### WORK INSTRUCTIONS
Which lines below contain "begin"? Pull them out.

[Document images with source code]
● ● ● ● ● ● ●
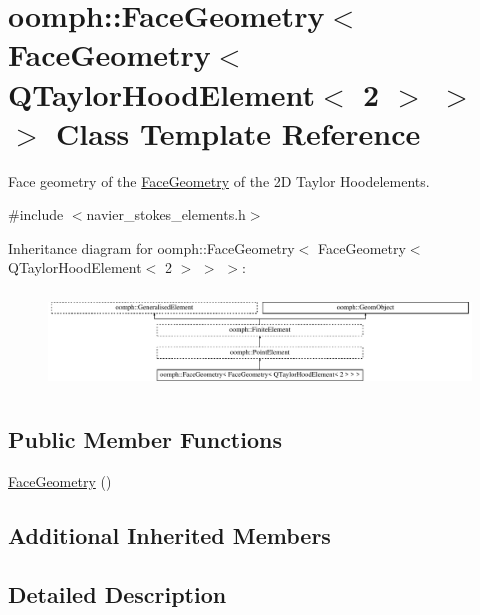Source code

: \hypertarget{classoomph_1_1FaceGeometry_3_01FaceGeometry_3_01QTaylorHoodElement_3_012_01_4_01_4_01_4}{}\section{oomph\+:\+:Face\+Geometry$<$ Face\+Geometry$<$ Q\+Taylor\+Hood\+Element$<$ 2 $>$ $>$ $>$ Class Template Reference}
\label{classoomph_1_1FaceGeometry_3_01FaceGeometry_3_01QTaylorHoodElement_3_012_01_4_01_4_01_4}


Face geometry of the \hyperlink{classoomph_1_1FaceGeometry}{Face\+Geometry} of the 2D Taylor Hoodelements.  




{\ttfamily \#include $<$navier\+\_\+stokes\+\_\+elements.\+h$>$}

Inheritance diagram for oomph\+:\+:Face\+Geometry$<$ Face\+Geometry$<$ Q\+Taylor\+Hood\+Element$<$ 2 $>$ $>$ $>$\+:\begin{figure}[H]
\begin{center}
\leavevmode
\includegraphics[height=2.616822cm]{classoomph_1_1FaceGeometry_3_01FaceGeometry_3_01QTaylorHoodElement_3_012_01_4_01_4_01_4}
\end{center}
\end{figure}
\subsection*{Public Member Functions}
\begin{DoxyCompactItemize}
\item 
\hyperlink{classoomph_1_1FaceGeometry_3_01FaceGeometry_3_01QTaylorHoodElement_3_012_01_4_01_4_01_4_a88d96f17708ec8b3dd50587a99e7d5a9}{Face\+Geometry} ()
\end{DoxyCompactItemize}
\subsection*{Additional Inherited Members}


\subsection{Detailed Description}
● ● ● ● ● ● ●
### ANSWER TO THIS PROBLEM
Inheritance diagram for oomph\+:\+:Face\+Geometry$<$ Face\+Geometry$<$ Q\+Taylor\+Hood\+Element$<$ 2 $>$ $>$ $>$\+:\begin{figure}[H]
\begin{center}
\begin{DoxyCompactItemize}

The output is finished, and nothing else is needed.